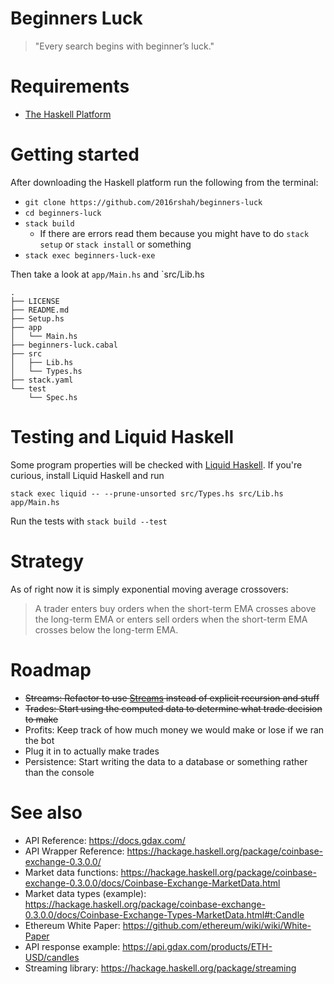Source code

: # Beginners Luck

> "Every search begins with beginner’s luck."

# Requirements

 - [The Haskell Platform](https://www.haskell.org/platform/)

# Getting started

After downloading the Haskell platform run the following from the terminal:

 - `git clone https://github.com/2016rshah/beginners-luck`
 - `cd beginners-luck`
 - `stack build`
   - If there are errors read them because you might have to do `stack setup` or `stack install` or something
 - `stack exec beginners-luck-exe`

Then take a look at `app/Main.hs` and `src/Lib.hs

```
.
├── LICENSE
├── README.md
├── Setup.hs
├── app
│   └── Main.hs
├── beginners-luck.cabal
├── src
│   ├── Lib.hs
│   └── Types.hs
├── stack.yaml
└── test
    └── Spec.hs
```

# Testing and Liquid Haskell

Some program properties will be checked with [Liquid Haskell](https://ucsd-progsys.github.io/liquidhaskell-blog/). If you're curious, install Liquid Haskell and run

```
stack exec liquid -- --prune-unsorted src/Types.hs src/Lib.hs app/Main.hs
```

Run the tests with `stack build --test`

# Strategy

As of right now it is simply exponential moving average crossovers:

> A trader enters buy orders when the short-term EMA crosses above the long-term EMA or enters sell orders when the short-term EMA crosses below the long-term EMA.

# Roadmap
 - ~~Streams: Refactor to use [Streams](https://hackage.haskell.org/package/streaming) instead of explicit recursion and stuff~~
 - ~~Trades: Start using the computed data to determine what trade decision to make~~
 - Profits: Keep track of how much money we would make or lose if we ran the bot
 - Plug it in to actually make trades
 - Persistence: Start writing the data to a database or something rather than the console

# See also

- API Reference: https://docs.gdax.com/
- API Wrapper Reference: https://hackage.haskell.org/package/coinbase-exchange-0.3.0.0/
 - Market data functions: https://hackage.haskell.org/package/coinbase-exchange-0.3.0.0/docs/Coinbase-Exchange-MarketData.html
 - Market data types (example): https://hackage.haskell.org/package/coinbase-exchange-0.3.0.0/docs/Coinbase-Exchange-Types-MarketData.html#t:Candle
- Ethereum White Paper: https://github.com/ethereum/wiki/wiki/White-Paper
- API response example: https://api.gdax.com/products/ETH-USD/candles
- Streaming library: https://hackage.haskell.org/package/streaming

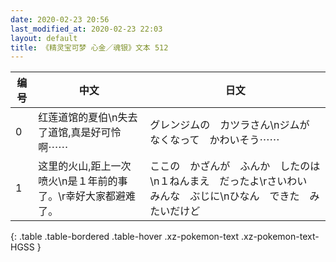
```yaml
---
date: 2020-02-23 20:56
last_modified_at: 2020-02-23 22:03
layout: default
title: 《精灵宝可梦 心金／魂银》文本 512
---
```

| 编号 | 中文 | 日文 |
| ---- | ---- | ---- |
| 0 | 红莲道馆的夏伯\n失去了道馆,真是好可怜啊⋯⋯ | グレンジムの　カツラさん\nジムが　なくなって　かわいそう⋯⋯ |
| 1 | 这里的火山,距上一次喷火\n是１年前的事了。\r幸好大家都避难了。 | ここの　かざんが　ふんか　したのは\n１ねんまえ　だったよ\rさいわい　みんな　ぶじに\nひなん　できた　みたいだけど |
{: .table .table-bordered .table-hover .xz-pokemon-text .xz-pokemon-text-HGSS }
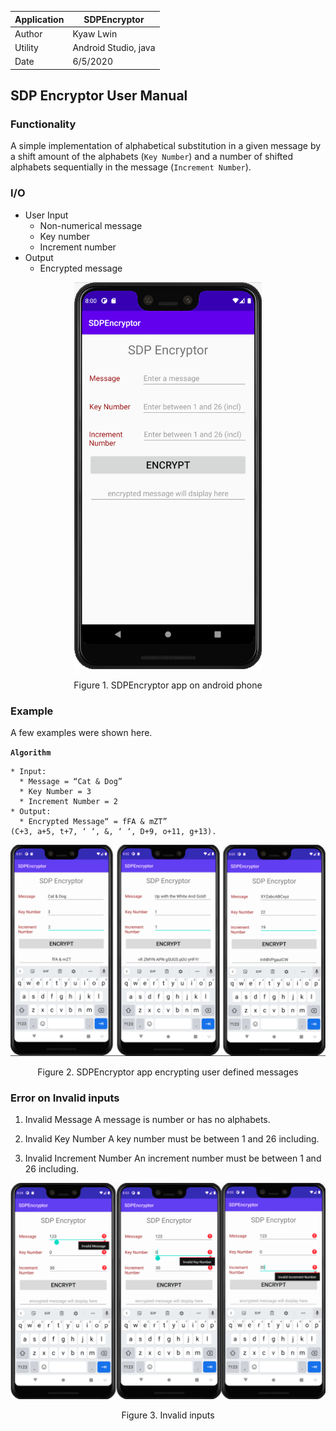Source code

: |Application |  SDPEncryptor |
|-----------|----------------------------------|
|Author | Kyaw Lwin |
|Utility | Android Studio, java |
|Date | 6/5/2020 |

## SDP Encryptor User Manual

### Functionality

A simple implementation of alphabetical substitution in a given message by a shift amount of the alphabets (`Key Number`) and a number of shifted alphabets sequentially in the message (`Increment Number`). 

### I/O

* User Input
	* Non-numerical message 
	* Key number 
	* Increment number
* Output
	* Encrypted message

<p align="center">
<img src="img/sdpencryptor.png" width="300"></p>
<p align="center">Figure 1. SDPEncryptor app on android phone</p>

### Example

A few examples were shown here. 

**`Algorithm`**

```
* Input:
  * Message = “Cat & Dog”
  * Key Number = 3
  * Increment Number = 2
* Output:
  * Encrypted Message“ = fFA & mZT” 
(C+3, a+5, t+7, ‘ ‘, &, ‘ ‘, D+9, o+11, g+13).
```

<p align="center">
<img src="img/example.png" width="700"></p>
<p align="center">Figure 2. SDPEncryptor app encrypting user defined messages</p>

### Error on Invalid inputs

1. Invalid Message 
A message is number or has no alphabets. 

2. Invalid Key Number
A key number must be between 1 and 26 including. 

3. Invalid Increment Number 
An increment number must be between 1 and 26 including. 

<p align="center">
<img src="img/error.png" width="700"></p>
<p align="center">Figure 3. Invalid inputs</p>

• _Work request_
Give back exactly the lines from the first line of the data through the line with "After downloading the", pictures excluded.

• _Response_
Source code

: # Beginners Luck

> "Every search begins with beginner’s luck."

# Requirements

 - [The Haskell Platform](https://www.haskell.org/platform/)

# Getting started

After downloading the Haskell platform run the following from the terminal:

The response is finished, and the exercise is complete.